# Brief
In the records below, how many lines hold the string "товаров"? Give only the number.

-- Stored data follows --

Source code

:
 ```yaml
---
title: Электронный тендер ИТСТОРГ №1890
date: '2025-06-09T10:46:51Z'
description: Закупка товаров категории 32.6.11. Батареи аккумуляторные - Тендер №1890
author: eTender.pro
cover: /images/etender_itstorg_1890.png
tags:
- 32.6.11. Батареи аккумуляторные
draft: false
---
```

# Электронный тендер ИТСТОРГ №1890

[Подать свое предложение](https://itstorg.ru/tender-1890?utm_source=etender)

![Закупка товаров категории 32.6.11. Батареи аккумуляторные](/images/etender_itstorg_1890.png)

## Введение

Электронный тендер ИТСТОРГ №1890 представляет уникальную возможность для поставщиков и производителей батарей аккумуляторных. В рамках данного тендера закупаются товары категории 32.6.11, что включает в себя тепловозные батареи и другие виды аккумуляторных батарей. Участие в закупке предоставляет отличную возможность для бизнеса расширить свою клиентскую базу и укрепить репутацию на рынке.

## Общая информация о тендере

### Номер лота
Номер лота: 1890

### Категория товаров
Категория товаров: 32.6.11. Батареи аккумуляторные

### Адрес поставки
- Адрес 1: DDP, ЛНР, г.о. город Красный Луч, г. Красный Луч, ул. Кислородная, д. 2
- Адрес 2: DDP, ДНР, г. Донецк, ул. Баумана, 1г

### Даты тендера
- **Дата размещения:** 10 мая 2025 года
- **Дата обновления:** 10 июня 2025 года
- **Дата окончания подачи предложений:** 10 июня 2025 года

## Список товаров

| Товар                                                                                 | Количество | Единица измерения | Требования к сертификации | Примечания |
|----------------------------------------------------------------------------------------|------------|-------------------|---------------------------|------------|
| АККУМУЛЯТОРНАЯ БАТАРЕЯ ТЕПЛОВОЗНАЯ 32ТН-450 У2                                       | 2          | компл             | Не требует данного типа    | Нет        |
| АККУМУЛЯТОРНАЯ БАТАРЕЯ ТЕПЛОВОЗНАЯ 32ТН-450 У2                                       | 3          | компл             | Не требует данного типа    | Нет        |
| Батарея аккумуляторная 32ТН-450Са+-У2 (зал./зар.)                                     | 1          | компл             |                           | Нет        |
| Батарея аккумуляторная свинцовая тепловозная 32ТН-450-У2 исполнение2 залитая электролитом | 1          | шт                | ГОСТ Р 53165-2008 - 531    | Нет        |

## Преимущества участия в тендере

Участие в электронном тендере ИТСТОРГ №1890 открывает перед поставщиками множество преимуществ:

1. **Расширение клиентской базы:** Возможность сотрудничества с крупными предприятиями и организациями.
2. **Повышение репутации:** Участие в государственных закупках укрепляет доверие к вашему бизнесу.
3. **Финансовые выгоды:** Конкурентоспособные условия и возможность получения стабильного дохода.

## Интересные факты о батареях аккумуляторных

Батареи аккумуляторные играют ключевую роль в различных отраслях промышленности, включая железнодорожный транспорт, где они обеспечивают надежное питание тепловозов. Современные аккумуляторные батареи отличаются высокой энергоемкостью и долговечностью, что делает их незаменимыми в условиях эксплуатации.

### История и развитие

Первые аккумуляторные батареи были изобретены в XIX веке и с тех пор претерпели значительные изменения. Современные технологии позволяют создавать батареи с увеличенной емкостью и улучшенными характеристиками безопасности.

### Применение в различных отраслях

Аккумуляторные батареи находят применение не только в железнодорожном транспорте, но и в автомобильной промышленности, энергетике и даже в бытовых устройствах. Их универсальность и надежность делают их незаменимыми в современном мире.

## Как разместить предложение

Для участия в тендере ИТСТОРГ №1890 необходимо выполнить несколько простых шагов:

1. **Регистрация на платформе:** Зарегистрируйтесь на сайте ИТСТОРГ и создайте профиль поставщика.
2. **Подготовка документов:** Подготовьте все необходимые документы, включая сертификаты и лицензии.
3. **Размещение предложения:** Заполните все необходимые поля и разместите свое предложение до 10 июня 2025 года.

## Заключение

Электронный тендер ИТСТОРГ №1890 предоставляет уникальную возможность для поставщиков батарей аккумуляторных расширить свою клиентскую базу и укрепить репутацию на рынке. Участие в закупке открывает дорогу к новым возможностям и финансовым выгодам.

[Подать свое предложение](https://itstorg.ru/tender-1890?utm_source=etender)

-- Stored data concluded --

# Answer to the problem
5